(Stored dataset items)

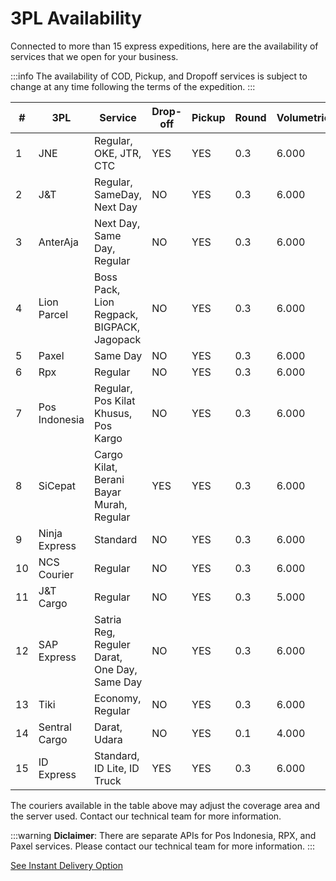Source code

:# 3PL Availability

Connected to more than 15 express expeditions, here are the availability of services that we open for your business.

:::info
The availability of COD, Pickup, and Dropoff services is subject to change at any time following the terms of the expedition.
:::

| #  | 3PL            | Service                                 | Drop-off | Pickup | Round | Volumetric | Support COD | Cut-off Time       |
|----|---------------|----------------------------------------|----------|--------|-------------|--------|-------------|--------------------|
| 1  | JNE           | Regular, OKE, JTR, CTC                | YES      | YES    | 0.3         | 6.000  | YES         | `false`             |
| 2  | J&T           | Regular, SameDay, Next Day            | NO       | YES    | 0.3         | 6.000  | YES         | Same Day: 10:00:00 |
| 3  | AnterAja      | Next Day, Same Day, Regular           | NO       | YES    | 0.3         | 6.000  | YES         | `false`             |
| 4  | Lion Parcel   | Boss Pack, Lion Regpack, BIGPACK, Jagopack | NO  | YES    | 0.3         | 6.000  | YES         | `false`             |
| 5  | Paxel         | Same Day                              | NO       | YES    | 0.3         | 6.000 | YES | 14:00:00          |
| 6  | Rpx           | Regular | NO | YES | 0.3 | 6.000 | YES         | `false`             |
| 7  | Pos Indonesia | Regular, Pos Kilat Khusus, Pos Kargo  | NO       | YES    | 0.3         | 6.000  | YES         | `false`             |
| 8  | SiCepat       | Cargo Kilat, Berani Bayar Murah, Regular | YES  | YES    | 0.3         | 6.000  | YES         | `false`             |
| 9  | Ninja Express | Standard                              | NO       | YES    | 0.3         | 6.000  | YES         | `false`             |
| 10 | NCS Courier   | Regular                               | NO       | YES    | 0.3         | 6.000  | YES         | `false`             |
| 11 | J&T Cargo     | Regular                               | NO       | YES    | 0.3         | 5.000  | YES         | `false`             |
| 12 | SAP Express   | Satria Reg, Reguler Darat, One Day, Same Day | NO | YES | 0.3 | 6.000 | YES         | `false`             |
| 13 | Tiki          | Economy, Regular                      | NO       | YES    | 0.3         | 6.000  | YES         | `false`             |
| 14 | Sentral Cargo | Darat, Udara                          | NO       | YES    | 0.1         | 4.000  | `false`       | `false`
| 15 | ID Express    | Standard, ID Lite, ID Truck          | YES      | YES    | 0.3         | 6.000  | YES         | `false`             |


The couriers available in the table above may adjust the coverage area and the server used. Contact our technical team for more information.

:::warning
**Diclaimer**: There are separate APIs for Pos Indonesia, RPX, and Paxel services. Please contact our technical team for more information.
:::

[See Instant Delivery Option](../instant)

▶ _Task instructions_
Filter the entries above and keep only the lines with the word "more".

▶ _Exercise result_
Connected to more than 15 express expeditions, here are the availability of services that we open for your business.
The couriers available in the table above may adjust the coverage area and the server used. Contact our technical team for more information.
**Diclaimer**: There are separate APIs for Pos Indonesia, RPX, and Paxel services. Please contact our technical team for more information.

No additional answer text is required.